The room darkened. His voice was suddenly next to my ear. “Eyes open, heiress. Look at me. Don’t look anywhere else.”

My eyes had already drifted shut, but they widened as his arms curled under my legs and around my back, lifting me cautiously. Fire lit in his gaze when I didn’t wince.

I felt us move. Wind cooled my skin as he stepped outside. Pheolix ducked under a gust of arrows slicing the air, their current tugging hair away from my face.

“Heiress,” he said, tilting his head to look more closely at me. “If you fall, I’ll let go of the rope. If you fall, I’ll drop. Do you understand?” He jostled my shoulder gently, forcing my eyes open. “Heiress. Heartstopper. Selena. If you can’t hold on, you’ll send us both to Perpetuum. Can you hold on?”

His mouth was so close to mine, too temptingly close. I skimmed his jaw with my fingertips, blood encrusted under my nails. “I’m not ready to die. I don’t want to leave Ceba.”

“Look at me.”

My eyes shifted to his.

Behind us, wood blasted apart. The stampede of heavy boots followed, running down the King’s halls. But I stared into the steel gray of his eyes.

“You’re not going to die,” Pheolix said. He planted a kiss onto my forehead. “Cebrinne would kill me if you did.”

Guards rushed the bedroom, pounding out to the balcony door. Pheolix swung me onto his shoulder, covering my head with his cloak. He wrapped one arm around my hip, gripping the rope with the other.

He ran. And leapt.

40

Selena

The guards stormed after us, swarming the balcony. Watching us drop.

The rope snapped tight like a whip. A lash at my spine. Pheolix spun as we fell against the night sky, turning toward the palace.

We swung, a pendulum of two bodies.

His arm tightened over me as we crashed into the window below.

It exploded around us. We rolled across the floor of a dark room. Shouts followed us in with the shards of moon and glass, the tide of boots thudding across the floor above.

Pheolix grabbed me, hoisting me up against him. “Do you know where we are?”

The floor below the King? “The Queen’s private chambers.”

He didn’t respond. Maybe my words were too quiet for him to hear. But he opened the Queen’s door into a hallway much like the King’s, and when the guard stationed there spun to look at us in surprise, Pheolix punched him in the throat.

The man went down wide-eyed, mouth agape in a silent howl. Pheolix strode past him, yanking open the servants’ stairwell and taking the steps down three at a time. He swung over the railing when we heard a door crash open somewhere above, feet echoing off the walls and stairs, landing in a crouch and gripping me tight to his chest.

White spots had appeared in the edges of my vision. My arms and legs had stopped moving, and I’d stopped trying to make them.

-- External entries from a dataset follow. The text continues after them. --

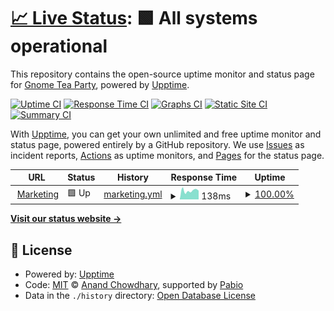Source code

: # [📈 Live Status](https://gnometea.party): <!--live status--> **🟩 All systems operational**

This repository contains the open-source uptime monitor and status page for [Gnome Tea Party](https://gnometeaparty.com), powered by [Upptime](https://github.com/upptime/upptime).

[![Uptime CI](https://github.com/gnometeaparty/status-page/workflows/Uptime%20CI/badge.svg)](https://github.com/gnometeaparty/status-page/actions?query=workflow%3A%22Uptime+CI%22)
[![Response Time CI](https://github.com/gnometeaparty/status-page/workflows/Response%20Time%20CI/badge.svg)](https://github.com/gnometeaparty/status-page/actions?query=workflow%3A%22Response+Time+CI%22)
[![Graphs CI](https://github.com/gnometeaparty/status-page/workflows/Graphs%20CI/badge.svg)](https://github.com/gnometeaparty/status-page/actions?query=workflow%3A%22Graphs+CI%22)
[![Static Site CI](https://github.com/gnometeaparty/status-page/workflows/Static%20Site%20CI/badge.svg)](https://github.com/gnometeaparty/status-page/actions?query=workflow%3A%22Static+Site+CI%22)
[![Summary CI](https://github.com/gnometeaparty/status-page/workflows/Summary%20CI/badge.svg)](https://github.com/gnometeaparty/status-page/actions?query=workflow%3A%22Summary+CI%22)

With [Upptime](https://upptime.js.org), you can get your own unlimited and free uptime monitor and status page, powered entirely by a GitHub repository. We use [Issues](https://github.com/gnometeaparty/status-page/issues) as incident reports, [Actions](https://github.com/gnometeaparty/status-page/actions) as uptime monitors, and [Pages](https://gnometea.party) for the status page.

<!--start: status pages-->
<!-- This summary is generated by Upptime (https://github.com/upptime/upptime) -->
<!-- Do not edit this manually, your changes will be overwritten -->
<!-- prettier-ignore -->
| URL | Status | History | Response Time | Uptime |
| --- | ------ | ------- | ------------- | ------ |
| <img alt="" src="https://icons.duckduckgo.com/ip3/gnometeaparty.com.ico" height="13"> [Marketing](https://gnometeaparty.com) | 🟩 Up | [marketing.yml](https://github.com/gnometeaparty/status-page/commits/HEAD/history/marketing.yml) | <details><summary><img alt="Response time graph" src="./graphs/marketing/response-time-week.png" height="20"> 138ms</summary><br><a href="https://status.gnometea.party/history/marketing"><img alt="Response time 138" src="https://img.shields.io/endpoint?url=https%3A%2F%2Fraw.githubusercontent.com%2Fgnometeaparty%2Fstatus-page%2FHEAD%2Fapi%2Fmarketing%2Fresponse-time.json"></a><br><a href="https://status.gnometea.party/history/marketing"><img alt="24-hour response time 138" src="https://img.shields.io/endpoint?url=https%3A%2F%2Fraw.githubusercontent.com%2Fgnometeaparty%2Fstatus-page%2FHEAD%2Fapi%2Fmarketing%2Fresponse-time-day.json"></a><br><a href="https://status.gnometea.party/history/marketing"><img alt="7-day response time 138" src="https://img.shields.io/endpoint?url=https%3A%2F%2Fraw.githubusercontent.com%2Fgnometeaparty%2Fstatus-page%2FHEAD%2Fapi%2Fmarketing%2Fresponse-time-week.json"></a><br><a href="https://status.gnometea.party/history/marketing"><img alt="30-day response time 138" src="https://img.shields.io/endpoint?url=https%3A%2F%2Fraw.githubusercontent.com%2Fgnometeaparty%2Fstatus-page%2FHEAD%2Fapi%2Fmarketing%2Fresponse-time-month.json"></a><br><a href="https://status.gnometea.party/history/marketing"><img alt="1-year response time 138" src="https://img.shields.io/endpoint?url=https%3A%2F%2Fraw.githubusercontent.com%2Fgnometeaparty%2Fstatus-page%2FHEAD%2Fapi%2Fmarketing%2Fresponse-time-year.json"></a></details> | <details><summary><a href="https://status.gnometea.party/history/marketing">100.00%</a></summary><a href="https://status.gnometea.party/history/marketing"><img alt="All-time uptime 100.00%" src="https://img.shields.io/endpoint?url=https%3A%2F%2Fraw.githubusercontent.com%2Fgnometeaparty%2Fstatus-page%2FHEAD%2Fapi%2Fmarketing%2Fuptime.json"></a><br><a href="https://status.gnometea.party/history/marketing"><img alt="24-hour uptime 100.00%" src="https://img.shields.io/endpoint?url=https%3A%2F%2Fraw.githubusercontent.com%2Fgnometeaparty%2Fstatus-page%2FHEAD%2Fapi%2Fmarketing%2Fuptime-day.json"></a><br><a href="https://status.gnometea.party/history/marketing"><img alt="7-day uptime 100.00%" src="https://img.shields.io/endpoint?url=https%3A%2F%2Fraw.githubusercontent.com%2Fgnometeaparty%2Fstatus-page%2FHEAD%2Fapi%2Fmarketing%2Fuptime-week.json"></a><br><a href="https://status.gnometea.party/history/marketing"><img alt="30-day uptime 100.00%" src="https://img.shields.io/endpoint?url=https%3A%2F%2Fraw.githubusercontent.com%2Fgnometeaparty%2Fstatus-page%2FHEAD%2Fapi%2Fmarketing%2Fuptime-month.json"></a><br><a href="https://status.gnometea.party/history/marketing"><img alt="1-year uptime 100.00%" src="https://img.shields.io/endpoint?url=https%3A%2F%2Fraw.githubusercontent.com%2Fgnometeaparty%2Fstatus-page%2FHEAD%2Fapi%2Fmarketing%2Fuptime-year.json"></a></details>

<!--end: status pages-->

[**Visit our status website →**](https://status.gnometea.party)

## 📄 License

- Powered by: [Upptime](https://github.com/upptime/upptime)
- Code: [MIT](./LICENSE) © [Anand Chowdhary](https://anandchowdhary.com), supported by [Pabio](https://pabio.com)
- Data in the `./history` directory: [Open Database License](https://opendatacommons.org/licenses/odbl/1-0/)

“Heiress,” I heard Pheolix say. But his voice was far away, and although I knew he held me, his warmth and touch were far away as well. “Almost there.” He turned to shove a door open with his shoulder, and then we were outside in the rain.

My body began to slip. I was mist over a ledge. Thin, quiet tendrils of vapor falling one at a time. I knew he was running, somehow. I could feel it. Could hear it.

And then I couldn’t.

Iwas standing on the ledge. Not mist. Me.

Pheolix was nowhere to be found.

Behind me lay the world.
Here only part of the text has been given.